### [Data shown]

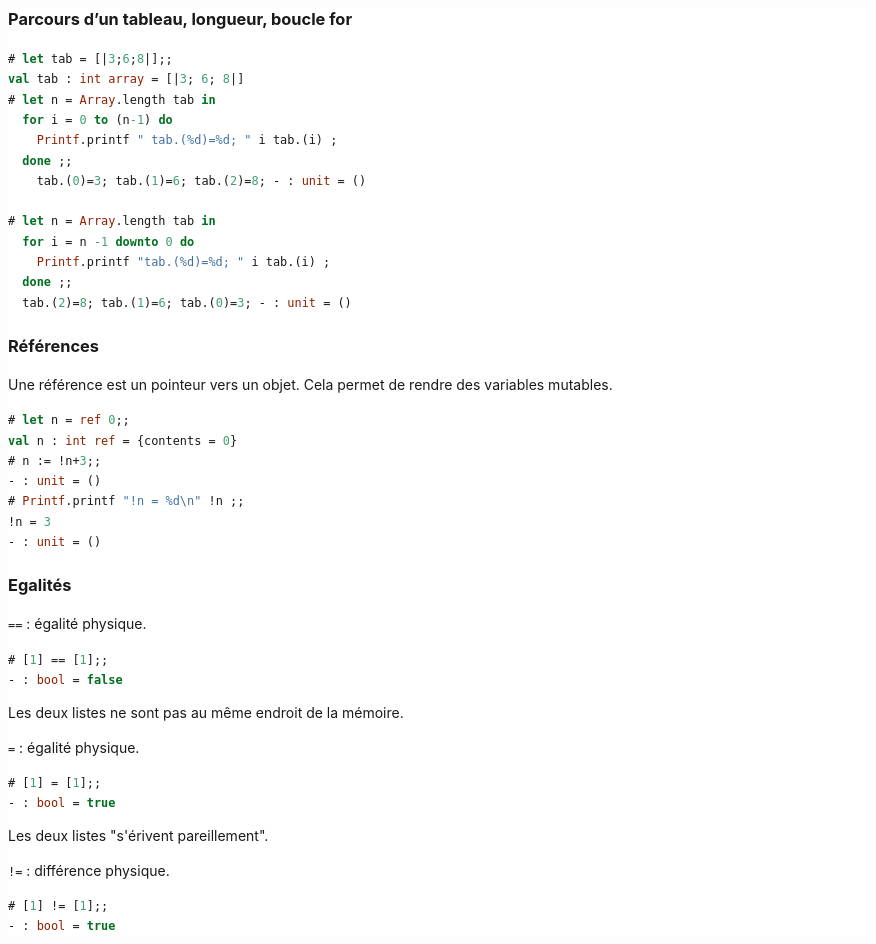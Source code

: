 ### Parcours d’un tableau, longueur, boucle for

```Ocaml linenums="1"
# let tab = [|3;6;8|];;
val tab : int array = [|3; 6; 8|]
# let n = Array.length tab in
  for i = 0 to (n-1) do
    Printf.printf " tab.(%d)=%d; " i tab.(i) ;
  done ;;
    tab.(0)=3; tab.(1)=6; tab.(2)=8; - : unit = ()

# let n = Array.length tab in
  for i = n -1 downto 0 do
    Printf.printf "tab.(%d)=%d; " i tab.(i) ;
  done ;;
  tab.(2)=8; tab.(1)=6; tab.(0)=3; - : unit = ()
```

### Références

Une référence est un pointeur vers un objet. Cela permet de rendre des  variables mutables.

```Ocaml linenums="1"
# let n = ref 0;;
val n : int ref = {contents = 0}
# n := !n+3;;
- : unit = ()
# Printf.printf "!n = %d\n" !n ;;
!n = 3
- : unit = ()
```

### Egalités 

`==` : égalité physique.
```Ocaml linenums="1"
# [1] == [1];;
- : bool = false 
```

Les deux listes ne sont pas au même endroit de la mémoire.

`=` : égalité physique.
```Ocaml linenums="1"
# [1] = [1];;
- : bool = true 
```

Les deux listes "s'érivent pareillement".

`!=` : différence physique.
```Ocaml linenums="1"
# [1] != [1];;
- : bool = true 
```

### [Your assignment]
Set every line of the records down again exactly, and exclude all pictures.

### [Answer for this exercise]
Source code

: ### Parcours d’un tableau, longueur, boucle for

```Ocaml linenums="1"
# let tab = [|3;6;8|];;
val tab : int array = [|3; 6; 8|]
# let n = Array.length tab in
  for i = 0 to (n-1) do
    Printf.printf " tab.(%d)=%d; " i tab.(i) ;
  done ;;
    tab.(0)=3; tab.(1)=6; tab.(2)=8; - : unit = ()

# let n = Array.length tab in
  for i = n -1 downto 0 do
    Printf.printf "tab.(%d)=%d; " i tab.(i) ;
  done ;;
  tab.(2)=8; tab.(1)=6; tab.(0)=3; - : unit = ()
```

### Références

Une référence est un pointeur vers un objet. Cela permet de rendre des  variables mutables.

```Ocaml linenums="1"
# let n = ref 0;;
val n : int ref = {contents = 0}
# n := !n+3;;
- : unit = ()
# Printf.printf "!n = %d\n" !n ;;
!n = 3
- : unit = ()
```

### Egalités 

`==` : égalité physique.
```Ocaml linenums="1"
# [1] == [1];;
- : bool = false 
```

Les deux listes ne sont pas au même endroit de la mémoire.

`=` : égalité physique.
```Ocaml linenums="1"
# [1] = [1];;
- : bool = true 
```

Les deux listes "s'érivent pareillement".

`!=` : différence physique.
```Ocaml linenums="1"
# [1] != [1];;
- : bool = true 
```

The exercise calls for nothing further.